• **Exercise prompt**: Could you transcribe every record below exactly, leaving out the pictures?

-- Data supplied follows --

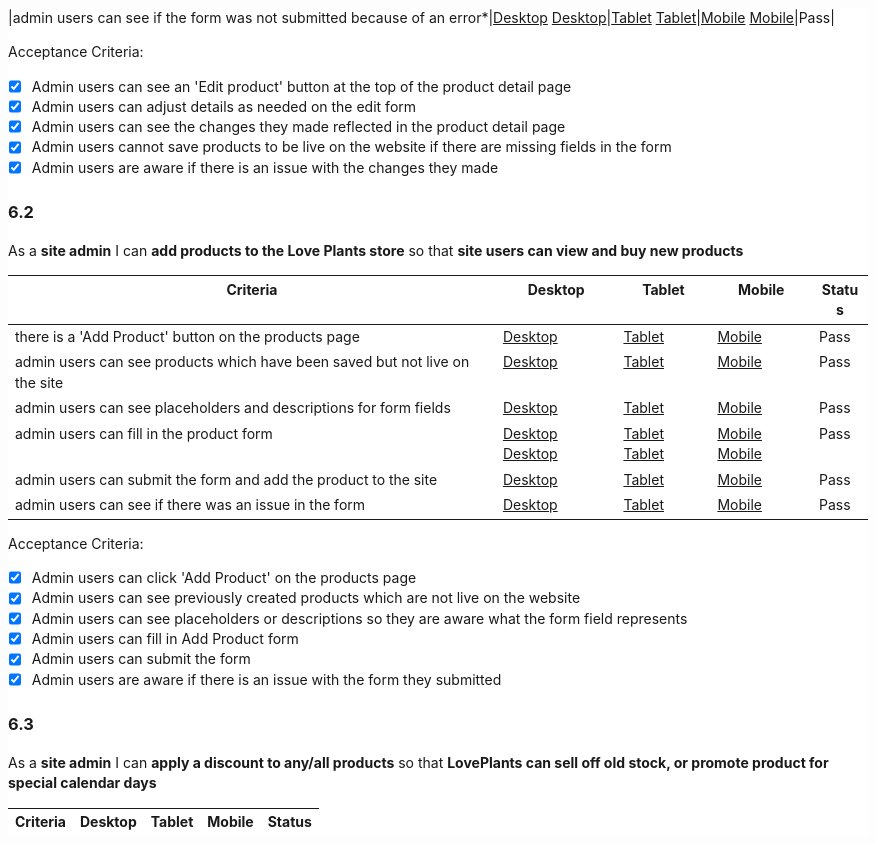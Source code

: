 |admin users can see if the form was not submitted because of an error*|[Desktop](https://res.cloudinary.com/code-institute-mojos-beans/image/upload/v1651917567/LovePlants/Testing/US%206/6.1/desktop8_c7t8cg.jpg) [Desktop](https://res.cloudinary.com/code-institute-mojos-beans/image/upload/v1651916790/LovePlants/Testing/US%206/6.1/desktop7_okis0n.jpg)|[Tablet](https://res.cloudinary.com/code-institute-mojos-beans/image/upload/v1651917565/LovePlants/Testing/US%206/6.1/tablet8_z9bplm.jpg) [Tablet](https://res.cloudinary.com/code-institute-mojos-beans/image/upload/v1651916791/LovePlants/Testing/US%206/6.1/tablet7_aszbsc.jpg)|[Mobile](https://res.cloudinary.com/code-institute-mojos-beans/image/upload/v1651917567/LovePlants/Testing/US%206/6.1/mobile8_plw6nu.jpg) [Mobile](https://res.cloudinary.com/code-institute-mojos-beans/image/upload/v1651916789/LovePlants/Testing/US%206/6.1/mobile7_f1t8yk.jpg)|Pass|

Acceptance Criteria:
- [x] Admin users can see an 'Edit product' button at the top of the product detail page
- [x] Admin users can adjust details as needed on the edit form
- [x] Admin users can see the changes they made reflected in the product detail page
- [x] Admin users cannot save products to be live on the website if there are missing fields in the form
- [x] Admin users are aware if there is an issue with the changes they made

### 6.2
As a **site admin** I can **add products to the Love Plants store** so that **site users can view and buy new products**

|Criteria|Desktop|Tablet|Mobile|Status|
|-----------|-------|------|------|------|
|there is a 'Add Product' button on the products page|[Desktop](https://res.cloudinary.com/code-institute-mojos-beans/image/upload/v1651922109/LovePlants/Testing/US%206/6.2/desktop1_nmdewr.jpg)|[Tablet](https://res.cloudinary.com/code-institute-mojos-beans/image/upload/v1651922111/LovePlants/Testing/US%206/6.2/tablet1_nafvn2.jpg)|[Mobile](https://res.cloudinary.com/code-institute-mojos-beans/image/upload/v1651922110/LovePlants/Testing/US%206/6.2/mobile1_qoiqim.jpg)|Pass|
|admin users can see products which have been saved but not live on the site|[Desktop](https://res.cloudinary.com/code-institute-mojos-beans/image/upload/v1651922109/LovePlants/Testing/US%206/6.2/desktop2_grvgr6.jpg)|[Tablet](https://res.cloudinary.com/code-institute-mojos-beans/image/upload/v1651922112/LovePlants/Testing/US%206/6.2/tablet2_fgfrwn.jpg)|[Mobile](https://res.cloudinary.com/code-institute-mojos-beans/image/upload/v1651922110/LovePlants/Testing/US%206/6.2/mobile2_qjn0uz.jpg)|Pass|
|admin users can see placeholders and descriptions for form fields|[Desktop](https://res.cloudinary.com/code-institute-mojos-beans/image/upload/v1651922109/LovePlants/Testing/US%206/6.2/desktop3_r97wzm.jpg)|[Tablet](https://res.cloudinary.com/code-institute-mojos-beans/image/upload/v1651922112/LovePlants/Testing/US%206/6.2/tablet3_qlfeos.jpg)|[Mobile](https://res.cloudinary.com/code-institute-mojos-beans/image/upload/v1651922110/LovePlants/Testing/US%206/6.2/mobile3_k9ngap.jpg)|Pass|
|admin users can fill in the product form|[Desktop](https://res.cloudinary.com/code-institute-mojos-beans/image/upload/v1651922110/LovePlants/Testing/US%206/6.2/desktop4_uaosuo.jpg) [Desktop](https://res.cloudinary.com/code-institute-mojos-beans/image/upload/v1651922110/LovePlants/Testing/US%206/6.2/desktop5_v3obrn.jpg)|[Tablet](https://res.cloudinary.com/code-institute-mojos-beans/image/upload/v1651922112/LovePlants/Testing/US%206/6.2/tablet4_om25r0.jpg) [Tablet](https://res.cloudinary.com/code-institute-mojos-beans/image/upload/v1651922112/LovePlants/Testing/US%206/6.2/tablet5_kellat.jpg)|[Mobile](https://res.cloudinary.com/code-institute-mojos-beans/image/upload/v1651922111/LovePlants/Testing/US%206/6.2/mobile4_ynvzeb.jpg) [Mobile](https://res.cloudinary.com/code-institute-mojos-beans/image/upload/v1651922111/LovePlants/Testing/US%206/6.2/mobile5_rrfcyv.jpg)|Pass|
|admin users can submit the form and add the product to the site|[Desktop](https://res.cloudinary.com/code-institute-mojos-beans/image/upload/v1651922112/LovePlants/Testing/US%206/6.2/desktop6_hr3qja.jpg)|[Tablet](https://res.cloudinary.com/code-institute-mojos-beans/image/upload/v1651922112/LovePlants/Testing/US%206/6.2/tablet6_ked3rl.jpg)|[Mobile](https://res.cloudinary.com/code-institute-mojos-beans/image/upload/v1651922111/LovePlants/Testing/US%206/6.2/mobile6_ggu3ev.jpg)|Pass|
|admin users can see if there was an issue in the form|[Desktop](https://res.cloudinary.com/code-institute-mojos-beans/image/upload/v1652593131/LovePlants/Testing/US%206/6.2/desktop7_rhonma.jpg)|[Tablet](https://res.cloudinary.com/code-institute-mojos-beans/image/upload/v1652593131/LovePlants/Testing/US%206/6.2/tablet7_tozba1.jpg)|[Mobile](https://res.cloudinary.com/code-institute-mojos-beans/image/upload/v1652593131/LovePlants/Testing/US%206/6.2/mobile7_mucqqk.jpg)|Pass|

Acceptance Criteria:
- [x] Admin users can click 'Add Product' on the products page
- [x] Admin users can see previously created products which are not live on the website
- [x] Admin users can see placeholders or descriptions so they are aware what the form field represents
- [x] Admin users can fill in Add Product form
- [x] Admin users can submit the form
- [x] Admin users are aware if there is an issue with the form they submitted

### 6.3
As a **site admin** I can **apply a discount to any/all products** so that **LovePlants can sell off old stock, or promote product for special calendar days**

|Criteria|Desktop|Tablet|Mobile|Status|
|-----------|-------|------|------|------|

-- Data supplied concluded --

• **Response**:
Source code

: |admin users can see if the form was not submitted because of an error*|[Desktop](https://res.cloudinary.com/code-institute-mojos-beans/image/upload/v1651917567/LovePlants/Testing/US%206/6.1/desktop8_c7t8cg.jpg) [Desktop](https://res.cloudinary.com/code-institute-mojos-beans/image/upload/v1651916790/LovePlants/Testing/US%206/6.1/desktop7_okis0n.jpg)|[Tablet](https://res.cloudinary.com/code-institute-mojos-beans/image/upload/v1651917565/LovePlants/Testing/US%206/6.1/tablet8_z9bplm.jpg) [Tablet](https://res.cloudinary.com/code-institute-mojos-beans/image/upload/v1651916791/LovePlants/Testing/US%206/6.1/tablet7_aszbsc.jpg)|[Mobile](https://res.cloudinary.com/code-institute-mojos-beans/image/upload/v1651917567/LovePlants/Testing/US%206/6.1/mobile8_plw6nu.jpg) [Mobile](https://res.cloudinary.com/code-institute-mojos-beans/image/upload/v1651916789/LovePlants/Testing/US%206/6.1/mobile7_f1t8yk.jpg)|Pass|

Acceptance Criteria:
- [x] Admin users can see an 'Edit product' button at the top of the product detail page
- [x] Admin users can adjust details as needed on the edit form
- [x] Admin users can see the changes they made reflected in the product detail page
- [x] Admin users cannot save products to be live on the website if there are missing fields in the form
- [x] Admin users are aware if there is an issue with the changes they made

### 6.2
As a **site admin** I can **add products to the Love Plants store** so that **site users can view and buy new products**

|Criteria|Desktop|Tablet|Mobile|Status|
|-----------|-------|------|------|------|
|there is a 'Add Product' button on the products page|[Desktop](https://res.cloudinary.com/code-institute-mojos-beans/image/upload/v1651922109/LovePlants/Testing/US%206/6.2/desktop1_nmdewr.jpg)|[Tablet](https://res.cloudinary.com/code-institute-mojos-beans/image/upload/v1651922111/LovePlants/Testing/US%206/6.2/tablet1_nafvn2.jpg)|[Mobile](https://res.cloudinary.com/code-institute-mojos-beans/image/upload/v1651922110/LovePlants/Testing/US%206/6.2/mobile1_qoiqim.jpg)|Pass|
|admin users can see products which have been saved but not live on the site|[Desktop](https://res.cloudinary.com/code-institute-mojos-beans/image/upload/v1651922109/LovePlants/Testing/US%206/6.2/desktop2_grvgr6.jpg)|[Tablet](https://res.cloudinary.com/code-institute-mojos-beans/image/upload/v1651922112/LovePlants/Testing/US%206/6.2/tablet2_fgfrwn.jpg)|[Mobile](https://res.cloudinary.com/code-institute-mojos-beans/image/upload/v1651922110/LovePlants/Testing/US%206/6.2/mobile2_qjn0uz.jpg)|Pass|
|admin users can see placeholders and descriptions for form fields|[Desktop](https://res.cloudinary.com/code-institute-mojos-beans/image/upload/v1651922109/LovePlants/Testing/US%206/6.2/desktop3_r97wzm.jpg)|[Tablet](https://res.cloudinary.com/code-institute-mojos-beans/image/upload/v1651922112/LovePlants/Testing/US%206/6.2/tablet3_qlfeos.jpg)|[Mobile](https://res.cloudinary.com/code-institute-mojos-beans/image/upload/v1651922110/LovePlants/Testing/US%206/6.2/mobile3_k9ngap.jpg)|Pass|
|admin users can fill in the product form|[Desktop](https://res.cloudinary.com/code-institute-mojos-beans/image/upload/v1651922110/LovePlants/Testing/US%206/6.2/desktop4_uaosuo.jpg) [Desktop](https://res.cloudinary.com/code-institute-mojos-beans/image/upload/v1651922110/LovePlants/Testing/US%206/6.2/desktop5_v3obrn.jpg)|[Tablet](https://res.cloudinary.com/code-institute-mojos-beans/image/upload/v1651922112/LovePlants/Testing/US%206/6.2/tablet4_om25r0.jpg) [Tablet](https://res.cloudinary.com/code-institute-mojos-beans/image/upload/v1651922112/LovePlants/Testing/US%206/6.2/tablet5_kellat.jpg)|[Mobile](https://res.cloudinary.com/code-institute-mojos-beans/image/upload/v1651922111/LovePlants/Testing/US%206/6.2/mobile4_ynvzeb.jpg) [Mobile](https://res.cloudinary.com/code-institute-mojos-beans/image/upload/v1651922111/LovePlants/Testing/US%206/6.2/mobile5_rrfcyv.jpg)|Pass|
|admin users can submit the form and add the product to the site|[Desktop](https://res.cloudinary.com/code-institute-mojos-beans/image/upload/v1651922112/LovePlants/Testing/US%206/6.2/desktop6_hr3qja.jpg)|[Tablet](https://res.cloudinary.com/code-institute-mojos-beans/image/upload/v1651922112/LovePlants/Testing/US%206/6.2/tablet6_ked3rl.jpg)|[Mobile](https://res.cloudinary.com/code-institute-mojos-beans/image/upload/v1651922111/LovePlants/Testing/US%206/6.2/mobile6_ggu3ev.jpg)|Pass|
|admin users can see if there was an issue in the form|[Desktop](https://res.cloudinary.com/code-institute-mojos-beans/image/upload/v1652593131/LovePlants/Testing/US%206/6.2/desktop7_rhonma.jpg)|[Tablet](https://res.cloudinary.com/code-institute-mojos-beans/image/upload/v1652593131/LovePlants/Testing/US%206/6.2/tablet7_tozba1.jpg)|[Mobile](https://res.cloudinary.com/code-institute-mojos-beans/image/upload/v1652593131/LovePlants/Testing/US%206/6.2/mobile7_mucqqk.jpg)|Pass|

Acceptance Criteria:
- [x] Admin users can click 'Add Product' on the products page
- [x] Admin users can see previously created products which are not live on the website
- [x] Admin users can see placeholders or descriptions so they are aware what the form field represents
- [x] Admin users can fill in Add Product form
- [x] Admin users can submit the form
- [x] Admin users are aware if there is an issue with the form they submitted

### 6.3
As a **site admin** I can **apply a discount to any/all products** so that **LovePlants can sell off old stock, or promote product for special calendar days**

|Criteria|Desktop|Tablet|Mobile|Status|
|-----------|-------|------|------|------|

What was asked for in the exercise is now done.